John Piper cuenta la historia de cuando él y su esposa, Noël, esperaban su cuarto hijo, y una mujer compartió con John una "profecía" muy grave: Noël moriría en el parto y el bebé sería una niña. Esta profecía parecía equivocada. No había nada edificante, alentador o consolador al respecto (1 Corintios 14: 3). John sabiamente no le dijo nada al respecto a Noël. El niño nació como un niño, y la madre y el bebé salieron bien.

Este artículo es el cuarto de una serie de cuatro artículos sobre el don de profecía en el Nuevo Testamento. En la serie, Jon Bloom explora las dos posiciones principales, mira ejemplos en la iglesia hoy y responde algunas preguntas frecuentes.

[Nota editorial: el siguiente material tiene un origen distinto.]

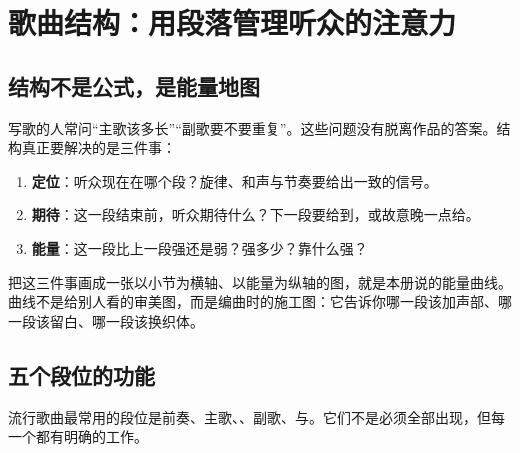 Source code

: \chapter{歌曲结构：用段落管理听众的注意力}
\label{ch:structure}


\section{结构不是公式，是能量地图}
\label{sec:structure-map}

写歌的人常问“主歌该多长”“副歌要不要重复”。这些问题没有脱离作品的答案。结构真正要解决的是三件事：

\begin{enumerate}
\item \textbf{定位}：听众现在在哪个段？旋律、和声与节奏要给出一致的信号。
\item \textbf{期待}：这一段结束前，听众期待什么？下一段要给到，或故意晚一点给。
\item \textbf{能量}：这一段比上一段强还是弱？强多少？靠什么强？
\end{enumerate}

把这三件事画成一张以小节为横轴、以能量为纵轴的图，就是本册说的能量曲线。曲线不是给别人看的审美图，而是编曲时的施工图：它告诉你哪一段该加声部、哪一段该留白、哪一段该换织体。

\section{五个段位的功能}
\label{sec:section-functions}

流行歌曲最常用的段位是前奏、主歌、、副歌、与。它们不是必须全部出现，但每一个都有明确的工作。

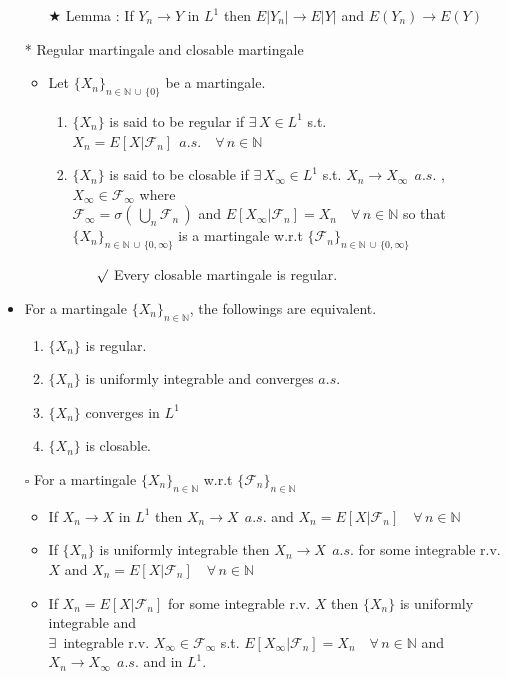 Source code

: \documentclass[12pt, A4]{article}
\newcommand{\sq}{$\square$}
\newcommand{\rmk}{$\surd$}
\newcommand{\trick}{$\bigstar$}
\newcommand{\N}{\mathbb{N}}
\newcommand{\F}{\mathcal{F}}
\newcommand{\union}{\,\cup\,}
\newcommand{\exist}{\exists\,}
\newcommand{\foranyn}{\quad \forall \, n\in \N}
\begin{document}
\begin{itemize}
	\begin{itemize}
		\item[\trick] Lemma : If $Y_n\rightarrow Y$ in $L^1$ then $E|Y_n|\rightarrow E|Y|$ and $E(Y_n)\rightarrow E(Y)$
	\end{itemize}
	\item[*] Regular martingale and closable martingale
	\begin{itemize}
		\item Let $\{X_n\}_{n\in \N\union \{0\}}$ be a martingale.
		\begin{enumerate}
			\item $\{X_n\}$ is said to be regular if $\exist X\in L^1$ s.t. $X_n=E[X|\F_n]\;\,a.s.\foranyn$
			\item $\{X_n\}$ is said to be closable if $\exist X_\infty\in L^1$ s.t. $X_n\rightarrow X_\infty\;\,a.s.$ , $X_\infty\in \F_\infty$ where \\$\F_\infty=\sigma(\,\bigcup_n \F_n\,)$ and  $E[X_\infty|\F_n]=X_n\foranyn$ so that \\ $\{X_n\}_{n\in \N\union \{0, \infty\}}$ is a martingale w.r.t $\{\F_n\}_{n\in \N\union \{0, \infty \}}$ 
			\begin{itemize}
				\item[\rmk] Every closable martingale is regular.
			\end{itemize}
		\end{enumerate}
	\end{itemize}
	\item For a martingale $\{X_n\}_{n\in \N}$, the followings are equivalent.
	\begin{enumerate}
		\item $\{X_n\}$ is regular.
		\item $\{X_n\}$ is uniformly integrable and converges $a.s.$
		\item $\{X_n\}$ converges in $L^1$
		\item $\{X_n\}$ is closable. 
	\end{enumerate}
	\item[\sq] For a martingale $\{X_n\}_{n\in \N}$ w.r.t $\{\F_n\}_{n\in \N}$
	\begin{itemize}
		\item If $X_n\rightarrow X$ in $L^1$ then $X_n\rightarrow X\;\, a.s.$ and $X_n=E[X|\F_n]\foranyn$
		\item If $\{X_n\}$ is uniformly integrable then $X_n\rightarrow X\;\, a.s.$ for some integrable r.v. $X$ and $X_n=E[X|\F_n]\foranyn$
		\item If $X_n=E[X|\F_n]$ for some integrable r.v. $X$ then $\{X_n\}$ is uniformly integrable and \\ $\exist$ integrable r.v. $X_\infty\in \F_\infty $ s.t. $E[X_\infty |\F_n]=X_n \foranyn$ and $X_n\rightarrow X_\infty\;\, a.s.$ and in $L^1$.

\end{itemize}
\end{itemize}
\end{document}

Este es el tipo de uso aterrador de la profecía que, comprensiblemente, puede hacernos cínicos hacia este don del Espíritu Santo, y comprensiblemente, hacer que muchos pastores quieran alejarse de su uso en sus iglesias. Lo que debemos recordar es que las profecías falsas dañinas que se emitieron tontamente sin una evaluación previa por un sabio consejo pastoral han ocurrido a lo largo de la historia de la iglesia. Incluso en los días del apóstol Pablo, tuvo que exhortar a las iglesias y a sus líderes a "no apagar el Espíritu". No desprecies las profecías, prueba todo; retengan lo que es bueno ”(1 Tesalonicenses 5: 19–21). La forma más fácil de evitar los problemas que puede hacer este regalo es evitarlo.

Vale la pena el riesgo

Sin embargo, también podríamos enumerar ejemplos de los usos aterradores de otros dones espirituales, como la enseñanza o la curación, sin embargo, no diríamos que, por lo tanto, debemos evitar enseñar a las personas o rezar por su curación. Por lo tanto, tampoco debemos permitir que el mal uso de la profecía nos haga perder los beneficios que el Espíritu quiere que recibamos a través del uso apropiado de este regalo. Me he beneficiado de ello muchas veces a lo largo de los años, principalmente en el extremo receptor. Si tuviera el tiempo y el espacio, te contaría historias:

  • Al igual que cuando Dios respondió una oración muy específica a través de un texto que predicó John Piper.
  • O la vez que Dios me dio una palabra profética de un amigo, y le dio a mi futura esposa una visión profética, que nos ayudó a prepararnos para una temporada oscura y difícil en nuestras vidas.
  • O cuando un amigo misionero en Kazajstán me envió un correo electrónico con una palabra profética que sintió que Dios tenía para mí, que llegó en el momento preciso en que lo necesitaba para confirmar una decisión difícil que estaba sopesando, de la cual mi amigo no tenía conocimiento.
  • O el momento en que recibí una palabra específica sobre un asunto personal para un extraño sentado a mi lado en un avión que resultó ser exacto.
  • O los tiempos más recientes en que un hombre en Kansas (no lo sabía), una mujer en Nueva York (no lo sabía) y una amiga en Minneapolis compartieron conmigo palabras muy similares que sintieron que Dios quería que yo hiciera. saber, lo que contribuyó a una constelación de confirmaciones y me ayudó a discernir una decisión direccional difícil, de la cual ninguno de ellos tenía conocimiento previo.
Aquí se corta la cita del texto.